I'm having trouble getting into DOLLHOUSE. A while ago a reader wrote in to ask if Joss Whedon wasn't breaking the rules by having a series in which he could tell any sort of story because his central character kept changing who she was. My answer was more or less "Let's see if Joss comes up with a consistent template based on something subtler than genre."
I'm not sure he has. But I think a bigger problem is simply that the whole premise of DOLLHOUSE is that the central character ... has no character. She's a different person in every episode. And when she's not being different, she's being a blank slate -- a bit of a drip, really.
How do you fall in love with her when you don't know who she is?
The concept seems compelling. But maybe Echo's the wrong main character. Maybe the detective who's trying to find her is the main character, and she should keep showing up in his life, convinced she's someone else. He's pursuing the impossible, trying to get her to remember who she is, and it's not working. Maybe that's
what the show wants to be.
But maybe Joss is a little bit in love with Eliza Dushku, so that's not going to happen, is it?
I think Echo is slowly developing as a character- each episode, we find out that there is more and more to her (and her memory) and less and less to the people around her.
EXAMPLE: In the first episode, she really did seem like a complete blank slate. In the second episode, she made a hand gesture that made it seem like she remembered things subconsciencely, and there were hints that the people running Dollhouse might be "dolls" too. In the third episode, she and Ciara had a connection post-wipe that made it seem they remembered more than it seemed.
I couldn't get into the first episode of Dollhouse, either, but the show is growing on me. Maybe the build-up is just a LOT slower than for most shows?

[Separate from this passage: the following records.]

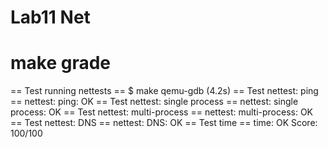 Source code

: # Lab11 Net

# make grade
== Test running nettests == 
$ make qemu-gdb
(4.2s) 
== Test   nettest: ping == 
  nettest: ping: OK 
== Test   nettest: single process == 
  nettest: single process: OK 
== Test   nettest: multi-process == 
  nettest: multi-process: OK 
== Test   nettest: DNS == 
  nettest: DNS: OK 
== Test time == 
time: OK 
Score: 100/100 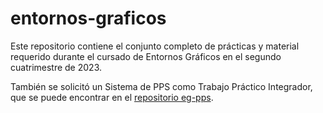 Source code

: # entornos-graficos

Este repositorio contiene el conjunto completo de prácticas y material requerido durante el cursado de Entornos Gráficos en el segundo cuatrimestre de 2023.

También se solicitó un Sistema de PPS como Trabajo Práctico Integrador, que se puede encontrar en el [repositorio eg-pps](https://github.com/tomasamori/eg-pps).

Maybe Whedon is hoping that if we stay long enough, or if Echo is thrown into enough jeopardy, that we'll start to care about her? Especially if there are hints that she's a "real" person in a world of fakes?
But I would watch Dollhouse regardless for the action. Love the fighting- its choreography, the locations. And its pacing- each act, there's a fight, and each fight is better/bigger than the last. Not too many shows have a lot of awesome hand-to-hand like that :)
I'm inclined to agree. The show needs to pick up fast. I think it's a great idea, and I agree with everything you said Alex. I was thinking the same thing to myself the other day.
Whedon's most interesting character by far is the detective. Eliza is showcasing great range, but the multiple personalities is really making it hard for me to care for her. I keep getting the feeling that he's holding back for a mid-season cliff hanger or something to happen at the end of season 2. I don't want her to "slowly" remember who she is after several episodes. The pilot was good enough to establish what she's been up too. Episode 2, in my opinion, is where sh*t should have hit the fan and things go very awry because her memory interferes with her mission or something.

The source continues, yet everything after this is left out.